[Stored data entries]
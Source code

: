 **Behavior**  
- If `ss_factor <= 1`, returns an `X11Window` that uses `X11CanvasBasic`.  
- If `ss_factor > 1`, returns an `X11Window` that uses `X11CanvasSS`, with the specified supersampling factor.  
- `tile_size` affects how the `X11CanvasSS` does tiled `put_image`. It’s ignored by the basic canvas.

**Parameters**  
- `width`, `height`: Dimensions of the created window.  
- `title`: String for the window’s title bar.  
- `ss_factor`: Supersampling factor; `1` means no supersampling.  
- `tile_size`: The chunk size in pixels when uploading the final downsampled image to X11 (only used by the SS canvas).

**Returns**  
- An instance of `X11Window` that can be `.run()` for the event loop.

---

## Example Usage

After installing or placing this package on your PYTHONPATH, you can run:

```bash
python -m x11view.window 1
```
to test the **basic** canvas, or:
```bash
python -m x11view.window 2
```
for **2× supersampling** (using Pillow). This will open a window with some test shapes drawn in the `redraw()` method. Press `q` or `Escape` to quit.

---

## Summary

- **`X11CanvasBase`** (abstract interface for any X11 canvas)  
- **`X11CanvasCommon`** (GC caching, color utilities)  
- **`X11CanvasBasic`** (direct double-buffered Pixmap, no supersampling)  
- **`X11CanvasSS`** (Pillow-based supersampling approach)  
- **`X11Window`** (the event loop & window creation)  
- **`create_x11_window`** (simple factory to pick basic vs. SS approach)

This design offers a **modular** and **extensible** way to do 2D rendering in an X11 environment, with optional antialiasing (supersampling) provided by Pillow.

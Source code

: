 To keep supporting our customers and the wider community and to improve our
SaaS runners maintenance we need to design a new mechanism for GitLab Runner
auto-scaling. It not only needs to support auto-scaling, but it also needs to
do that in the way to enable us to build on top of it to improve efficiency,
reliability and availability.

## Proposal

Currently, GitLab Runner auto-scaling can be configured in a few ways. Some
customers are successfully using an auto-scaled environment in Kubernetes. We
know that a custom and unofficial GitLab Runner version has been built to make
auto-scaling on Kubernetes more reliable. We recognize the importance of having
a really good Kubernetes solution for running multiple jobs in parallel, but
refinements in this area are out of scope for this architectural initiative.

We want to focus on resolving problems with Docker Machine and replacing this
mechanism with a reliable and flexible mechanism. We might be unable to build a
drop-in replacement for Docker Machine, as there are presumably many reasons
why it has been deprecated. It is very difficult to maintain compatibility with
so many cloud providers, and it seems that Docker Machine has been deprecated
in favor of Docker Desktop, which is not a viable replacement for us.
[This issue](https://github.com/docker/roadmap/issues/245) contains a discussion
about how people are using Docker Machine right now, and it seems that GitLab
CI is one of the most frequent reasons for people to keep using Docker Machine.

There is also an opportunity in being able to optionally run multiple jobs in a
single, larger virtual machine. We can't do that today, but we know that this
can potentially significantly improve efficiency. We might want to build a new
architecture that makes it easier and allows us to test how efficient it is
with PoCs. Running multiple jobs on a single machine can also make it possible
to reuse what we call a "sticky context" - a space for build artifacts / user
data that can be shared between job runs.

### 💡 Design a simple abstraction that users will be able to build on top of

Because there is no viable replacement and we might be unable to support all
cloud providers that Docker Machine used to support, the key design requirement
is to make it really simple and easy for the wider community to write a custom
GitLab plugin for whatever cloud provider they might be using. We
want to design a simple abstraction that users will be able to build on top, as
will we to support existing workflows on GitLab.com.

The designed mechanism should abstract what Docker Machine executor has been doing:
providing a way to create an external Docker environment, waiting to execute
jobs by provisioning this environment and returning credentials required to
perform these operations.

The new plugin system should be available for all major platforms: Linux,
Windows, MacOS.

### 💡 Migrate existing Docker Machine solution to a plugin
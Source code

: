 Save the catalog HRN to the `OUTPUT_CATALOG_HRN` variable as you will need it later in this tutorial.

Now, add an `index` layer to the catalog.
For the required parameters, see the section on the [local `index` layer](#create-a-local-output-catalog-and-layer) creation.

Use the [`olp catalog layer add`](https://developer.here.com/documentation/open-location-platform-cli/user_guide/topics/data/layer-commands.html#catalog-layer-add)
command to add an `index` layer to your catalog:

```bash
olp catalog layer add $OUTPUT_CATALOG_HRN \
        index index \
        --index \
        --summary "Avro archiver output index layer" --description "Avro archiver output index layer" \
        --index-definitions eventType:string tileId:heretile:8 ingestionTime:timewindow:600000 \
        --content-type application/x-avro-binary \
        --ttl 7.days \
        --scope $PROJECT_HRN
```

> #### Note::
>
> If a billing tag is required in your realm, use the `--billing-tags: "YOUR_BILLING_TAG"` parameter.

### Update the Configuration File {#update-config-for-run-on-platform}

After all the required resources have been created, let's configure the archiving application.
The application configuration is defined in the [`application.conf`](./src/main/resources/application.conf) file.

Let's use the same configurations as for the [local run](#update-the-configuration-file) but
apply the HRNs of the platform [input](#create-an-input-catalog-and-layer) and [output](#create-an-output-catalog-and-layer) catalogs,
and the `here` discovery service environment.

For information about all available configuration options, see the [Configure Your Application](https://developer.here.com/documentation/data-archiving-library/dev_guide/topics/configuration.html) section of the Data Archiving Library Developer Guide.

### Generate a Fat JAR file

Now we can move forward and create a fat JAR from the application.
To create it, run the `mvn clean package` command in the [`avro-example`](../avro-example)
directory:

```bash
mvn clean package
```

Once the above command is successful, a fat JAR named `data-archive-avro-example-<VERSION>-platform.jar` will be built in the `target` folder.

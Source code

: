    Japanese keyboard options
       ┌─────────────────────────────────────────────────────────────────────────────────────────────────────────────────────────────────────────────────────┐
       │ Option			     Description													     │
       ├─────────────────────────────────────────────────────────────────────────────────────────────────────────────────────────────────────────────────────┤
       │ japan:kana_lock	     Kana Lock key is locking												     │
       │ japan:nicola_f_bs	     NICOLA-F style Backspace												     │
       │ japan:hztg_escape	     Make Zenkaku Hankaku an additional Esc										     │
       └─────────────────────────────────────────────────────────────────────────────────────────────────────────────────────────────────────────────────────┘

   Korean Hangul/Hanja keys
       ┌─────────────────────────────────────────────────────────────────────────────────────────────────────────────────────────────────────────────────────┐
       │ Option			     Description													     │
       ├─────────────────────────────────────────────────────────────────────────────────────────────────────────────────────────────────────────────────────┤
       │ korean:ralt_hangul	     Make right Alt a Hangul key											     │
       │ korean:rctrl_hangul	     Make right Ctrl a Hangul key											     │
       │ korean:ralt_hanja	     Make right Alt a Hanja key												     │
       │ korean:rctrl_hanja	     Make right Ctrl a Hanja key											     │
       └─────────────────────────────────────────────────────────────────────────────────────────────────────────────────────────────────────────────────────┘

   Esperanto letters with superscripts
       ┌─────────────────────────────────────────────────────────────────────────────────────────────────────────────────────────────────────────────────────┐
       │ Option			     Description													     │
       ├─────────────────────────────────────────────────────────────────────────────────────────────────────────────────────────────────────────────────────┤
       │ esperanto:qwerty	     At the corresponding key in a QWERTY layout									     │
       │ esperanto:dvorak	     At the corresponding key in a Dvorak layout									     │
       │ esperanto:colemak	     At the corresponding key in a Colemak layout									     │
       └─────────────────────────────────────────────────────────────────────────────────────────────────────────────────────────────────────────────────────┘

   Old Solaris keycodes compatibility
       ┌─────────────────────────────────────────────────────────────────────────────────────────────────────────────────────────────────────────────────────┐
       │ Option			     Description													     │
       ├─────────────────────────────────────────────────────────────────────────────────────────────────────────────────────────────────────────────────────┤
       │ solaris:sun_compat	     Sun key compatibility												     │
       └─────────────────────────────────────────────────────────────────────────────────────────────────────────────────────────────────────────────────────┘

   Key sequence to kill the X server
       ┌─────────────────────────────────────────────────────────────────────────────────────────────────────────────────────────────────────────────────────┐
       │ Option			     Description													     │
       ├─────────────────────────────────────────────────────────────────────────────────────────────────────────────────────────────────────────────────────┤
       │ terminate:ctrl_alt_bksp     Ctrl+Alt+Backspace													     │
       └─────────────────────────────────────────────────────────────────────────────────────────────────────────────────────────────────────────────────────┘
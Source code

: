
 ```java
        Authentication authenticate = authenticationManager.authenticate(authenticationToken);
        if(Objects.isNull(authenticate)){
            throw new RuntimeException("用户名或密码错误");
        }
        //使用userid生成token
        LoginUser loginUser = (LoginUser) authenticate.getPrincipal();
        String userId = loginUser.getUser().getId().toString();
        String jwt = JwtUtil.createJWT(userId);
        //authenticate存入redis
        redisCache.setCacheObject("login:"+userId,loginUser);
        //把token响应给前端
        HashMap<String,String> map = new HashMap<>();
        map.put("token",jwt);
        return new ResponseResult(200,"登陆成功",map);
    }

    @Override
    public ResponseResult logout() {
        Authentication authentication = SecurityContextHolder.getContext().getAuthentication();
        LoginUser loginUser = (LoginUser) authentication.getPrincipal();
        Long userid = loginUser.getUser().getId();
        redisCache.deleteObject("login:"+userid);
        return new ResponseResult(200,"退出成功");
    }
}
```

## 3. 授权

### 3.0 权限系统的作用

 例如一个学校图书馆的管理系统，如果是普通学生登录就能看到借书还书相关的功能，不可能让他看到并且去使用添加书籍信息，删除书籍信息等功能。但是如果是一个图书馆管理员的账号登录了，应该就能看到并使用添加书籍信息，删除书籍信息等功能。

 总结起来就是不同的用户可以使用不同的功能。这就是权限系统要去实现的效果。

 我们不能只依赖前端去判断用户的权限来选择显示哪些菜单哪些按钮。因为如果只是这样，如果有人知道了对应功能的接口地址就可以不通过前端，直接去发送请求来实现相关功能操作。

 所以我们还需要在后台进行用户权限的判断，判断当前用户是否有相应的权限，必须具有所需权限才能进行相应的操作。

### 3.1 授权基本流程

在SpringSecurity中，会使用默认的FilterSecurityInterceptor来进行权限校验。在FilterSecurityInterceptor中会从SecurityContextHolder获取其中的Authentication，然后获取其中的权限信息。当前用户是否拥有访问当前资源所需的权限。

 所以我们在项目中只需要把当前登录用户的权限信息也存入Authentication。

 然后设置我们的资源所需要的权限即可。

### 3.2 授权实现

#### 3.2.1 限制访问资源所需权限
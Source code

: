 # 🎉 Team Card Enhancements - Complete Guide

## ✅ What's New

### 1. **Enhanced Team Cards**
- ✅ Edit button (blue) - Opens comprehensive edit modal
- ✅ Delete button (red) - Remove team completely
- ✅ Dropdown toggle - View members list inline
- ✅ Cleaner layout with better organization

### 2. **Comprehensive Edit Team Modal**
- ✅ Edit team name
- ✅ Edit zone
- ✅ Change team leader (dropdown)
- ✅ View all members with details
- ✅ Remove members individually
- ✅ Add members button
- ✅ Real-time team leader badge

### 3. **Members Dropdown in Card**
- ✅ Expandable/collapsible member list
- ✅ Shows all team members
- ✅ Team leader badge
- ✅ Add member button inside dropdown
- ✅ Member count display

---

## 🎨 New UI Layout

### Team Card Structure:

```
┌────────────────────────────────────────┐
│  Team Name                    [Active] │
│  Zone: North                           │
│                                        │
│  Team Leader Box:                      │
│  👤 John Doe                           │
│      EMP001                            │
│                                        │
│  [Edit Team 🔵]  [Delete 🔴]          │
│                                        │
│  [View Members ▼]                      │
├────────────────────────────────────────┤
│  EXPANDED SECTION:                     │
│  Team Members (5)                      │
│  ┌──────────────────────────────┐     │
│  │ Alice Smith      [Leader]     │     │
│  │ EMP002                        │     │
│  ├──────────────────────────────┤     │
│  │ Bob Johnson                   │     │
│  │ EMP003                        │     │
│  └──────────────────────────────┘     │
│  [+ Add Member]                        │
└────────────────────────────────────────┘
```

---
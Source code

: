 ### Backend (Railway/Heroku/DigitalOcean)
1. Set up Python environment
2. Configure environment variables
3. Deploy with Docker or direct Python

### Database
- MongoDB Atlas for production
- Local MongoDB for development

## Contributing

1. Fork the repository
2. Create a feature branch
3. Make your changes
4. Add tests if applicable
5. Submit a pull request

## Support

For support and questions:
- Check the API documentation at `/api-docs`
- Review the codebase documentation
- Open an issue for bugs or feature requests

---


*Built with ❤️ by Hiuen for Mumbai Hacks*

• TASK BRIEF
List the lines of the records where "should" occurs.

• RESPONSE TO THIS EXERCISE
The designed mechanism should abstract what Docker Machine executor has been doing:
The new plugin system should be available for all major platforms: Linux,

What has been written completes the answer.